NYC skyrockets to world’s most polluted city as wildfires blaze in Canada

Masks and stay-at-home advisories are back in New York City, now the most polluted city in the world by far as a result of wildfire smoke from Canada

June 07, 2023 by Natalia Marques
A view of downtown Manhattan on June 7 (Image via EarthCam)

As smog flows in from wildfires in Canada, New York City is now by far the most polluted city in the world. At one point on June 7, the air quality index measured at an astonishing 377, the worst air quality level in the city’s history. Breathing in this air for 24 hours would be the equivalent of smoking 20 cigarettes. The city is now ranked at a Code Maroon, the most severe air quality alert indicating that the air is hazardous to breathe. 

To highlight the uniqueness of this moment: historically, NYC does not rank above the worst 3,000 cities for air quality across the globe. New Yorkers are back to wearing the N-95 masks worn primarily at the height of the COVID-19 pandemic, when the city was the epicenter of the epicenter.

Beyond New York City, millions of people across North America are being impacted by the hazardous levels of smoke that are a result of massive wildfires in Canada. As of June 7, abysmal smoke levels can also be found in upstate New York and Washington DC, the nation’s capital.

The smoke is a result of wildfires that have been raging across forests in Canada. As of June 6, an estimated 26,000 people have been evacuated in the North American country. There have already been over 2,200 wildfires in Canada this year. 

The images that we have seen so far this season are some of the most severe ever witnessed in Canada,” said Bill Blair, Canada’s minister of public safety.

The unsustainable exploitation of the Earth’s resources has contributed to the conditions that are giving rise to more severe wildfires. As deforestation to support the ever-expanding needs of the agriculture industry decreases precipitation, and fuel (trees, or forest debris) builds up as a result of timber extraction, wildfires become more frequent and more severe. The fragmentation of forests to make way for cities and industrial structures can also create higher levels of flammability and more ignition points.

There is a strong consensus that climate change, caused by capitalist resource exploitation, increases the likelihood of wildfires by causing vegetation to dry out and combust. As a result, “when [fires] do start, they spread faster, they burn longer,” Tina Landis, an environmental activist who works in air quality regulation, told Peoples Dispatch.
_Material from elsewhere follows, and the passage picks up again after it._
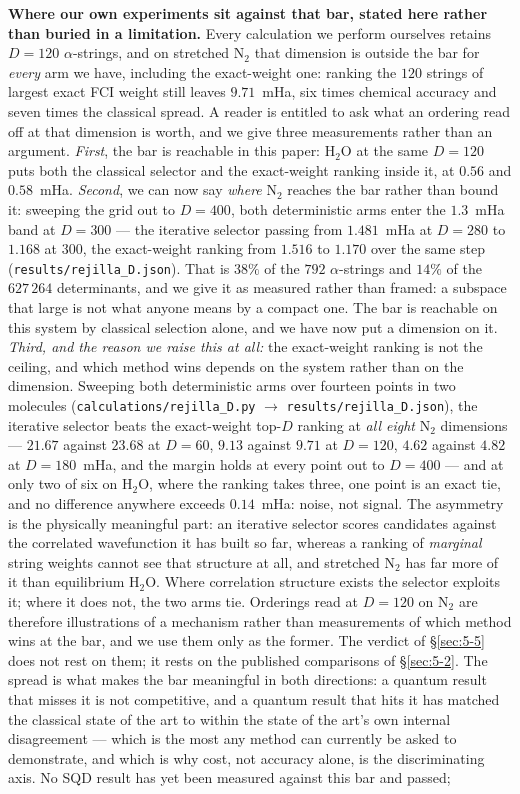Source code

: \documentclass[onecolumn,a4paper]{quantumarticle}
\begin{document}
\textbf{Where our own experiments sit against that bar, stated here rather than buried in a limitation.} Every calculation we perform ourselves retains $D{=}120$ $\alpha$-strings, and on stretched N$_2$ that dimension is outside the bar for \emph{every} arm we have, including the exact-weight one: ranking the $120$ strings of largest exact FCI weight still leaves $9.71$~mHa, six times chemical accuracy and seven times the classical spread. A reader is entitled to ask what an ordering read off at that dimension is worth, and we give three measurements rather than an argument. \emph{First}, the bar is reachable in this paper: H$_2$O at the same $D{=}120$ puts both the classical selector and the exact-weight ranking inside it, at $0.56$ and $0.58$~mHa. \emph{Second}, we can now say \emph{where} N$_2$ reaches the bar rather than bound it: sweeping the grid out to $D{=}400$, both deterministic arms enter the $1.3$~mHa band at $D{=}300$ --- the iterative selector passing from $1.481$~mHa at $D{=}280$ to $1.168$ at $300$, the exact-weight ranking from $1.516$ to $1.170$ over the same step (\texttt{results/rejilla\_D.json}). That is $38\%$ of the $792$ $\alpha$-strings and $14\%$ of the $627\,264$ determinants, and we give it as measured rather than framed: a subspace that large is not what anyone means by a compact one. The bar is reachable on this system by classical selection alone, and we have now put a dimension on it. \emph{Third, and the reason we raise this at all:} the exact-weight ranking is not the ceiling, and which method wins depends on the system rather than on the dimension. Sweeping both deterministic arms over fourteen points in two molecules (\texttt{calculations/rejilla\_D.py} $\to$ \texttt{results/rejilla\_D.json}), the iterative selector beats the exact-weight top-$D$ ranking at \emph{all eight} N$_2$ dimensions --- $21.67$ against $23.68$ at $D{=}60$, $9.13$ against $9.71$ at $D{=}120$, $4.62$ against $4.82$ at $D{=}180$~mHa, and the margin holds at every point out to $D{=}400$ --- and at only two of six on H$_2$O, where the ranking takes three, one point is an exact tie, and no difference anywhere exceeds $0.14$~mHa: noise, not signal. The asymmetry is the physically meaningful part: an iterative selector scores candidates against the correlated wavefunction it has built so far, whereas a ranking of \emph{marginal} string weights cannot see that structure at all, and stretched N$_2$ has far more of it than equilibrium H$_2$O. Where correlation structure exists the selector exploits it; where it does not, the two arms tie. Orderings read at $D{=}120$ on N$_2$ are therefore illustrations of a mechanism rather than measurements of which method wins at the bar, and we use them only as the former. The verdict of \S\ref{sec:5-5} does not rest on them; it rests on the published comparisons of \S\ref{sec:5-2}. The spread is what makes the bar meaningful in both directions: a quantum result that misses it is not competitive, and a quantum result that hits it has matched the classical state of the art to within the state of the art's own internal disagreement --- which is the most any method can currently be asked to demonstrate, and which is why cost, not accuracy alone, is the discriminating axis. No SQD result has yet been measured against this bar and passed; 
\end{document}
In 2020, Landis published her book “Climate Solutions Beyond Capitalism.”

According to a 2022 United Nations report, the effects of climate change on wildfire can be put into three categories: “direct effects on fire weather through drought, higher temperatures, and changes in the strength and seasonality of winds; indirect effects resulting from changes in the nature and availability of biomass/fuel; and; direct and indirect changes in the frequency and location of natural and human- caused ignitions via changes in dry lightning profiles, and changes in demographics and human behavior resulting from revised climate and land management policies.”
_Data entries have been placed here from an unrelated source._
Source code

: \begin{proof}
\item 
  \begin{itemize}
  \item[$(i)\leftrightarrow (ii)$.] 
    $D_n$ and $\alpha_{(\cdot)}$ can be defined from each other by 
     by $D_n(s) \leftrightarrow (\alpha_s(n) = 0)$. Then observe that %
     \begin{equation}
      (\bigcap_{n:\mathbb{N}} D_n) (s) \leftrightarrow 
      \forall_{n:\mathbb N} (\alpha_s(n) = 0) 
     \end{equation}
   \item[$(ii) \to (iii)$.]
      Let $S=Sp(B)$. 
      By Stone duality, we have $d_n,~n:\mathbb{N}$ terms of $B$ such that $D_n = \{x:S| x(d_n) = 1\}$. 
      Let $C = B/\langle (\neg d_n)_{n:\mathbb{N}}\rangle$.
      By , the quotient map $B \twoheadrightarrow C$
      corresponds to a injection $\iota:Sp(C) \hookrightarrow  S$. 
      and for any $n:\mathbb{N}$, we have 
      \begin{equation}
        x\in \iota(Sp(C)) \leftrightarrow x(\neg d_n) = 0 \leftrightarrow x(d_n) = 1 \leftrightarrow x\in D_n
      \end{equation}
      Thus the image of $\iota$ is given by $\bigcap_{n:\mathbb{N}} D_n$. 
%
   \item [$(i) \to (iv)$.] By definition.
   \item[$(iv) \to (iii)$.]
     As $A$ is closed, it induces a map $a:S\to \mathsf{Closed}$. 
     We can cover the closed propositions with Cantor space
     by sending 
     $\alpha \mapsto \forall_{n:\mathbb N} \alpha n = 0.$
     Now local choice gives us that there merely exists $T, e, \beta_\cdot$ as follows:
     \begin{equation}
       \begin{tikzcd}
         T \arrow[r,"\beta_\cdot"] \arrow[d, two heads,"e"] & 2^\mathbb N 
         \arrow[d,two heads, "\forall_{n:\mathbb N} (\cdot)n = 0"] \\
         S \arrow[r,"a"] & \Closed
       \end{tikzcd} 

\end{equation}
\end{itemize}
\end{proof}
According to Landis, the root cause of the present severity of wildfires can be traced all the way back to the colonization of the Americas. “Indigenous people of these lands used to have controlled burns, to reduce the fuel and have a healthy forest ecosystem,” referring to the practice of intentionally lighting wildfires to control fuel build up and decrease the severity of fires down the line.

“The colonizers came, displaced those Indigenous people, broke that tradition, and also saw trees as a commodity. Fire suppression has been the way of maintaining forests for the last several centuries,” she added. Fire suppression is the practice of trying to prevent all forest fires, even the healthy seasonal fires that maintain the balance in the ecosystem. This practice has directly contributed to more severe fires. “A lot of fuel has built up because [colonists and industrialists] wanted to save those trees so they could sell them for the timber industry.”

But Landis explains that our most recent economic system of capitalism has made some of the worst changes to our planet. Landis says, “Capitalism has caused the climate crisis. The commodification of the natural world, the need for endless growth and endless profits has destroyed ecosystems.”

“Capitalism is really acting as a barrier to the changes that are needed,” she says. “What we need to do is rapidly shift to renewable energy, which could be done here in a wealthy country like the US. But there’s very little being done, and really we’re going in the opposite direction with all these new fossil fuel projects that Biden has recently approved, which will just exacerbate the rising temperatures and the drying of the climate.”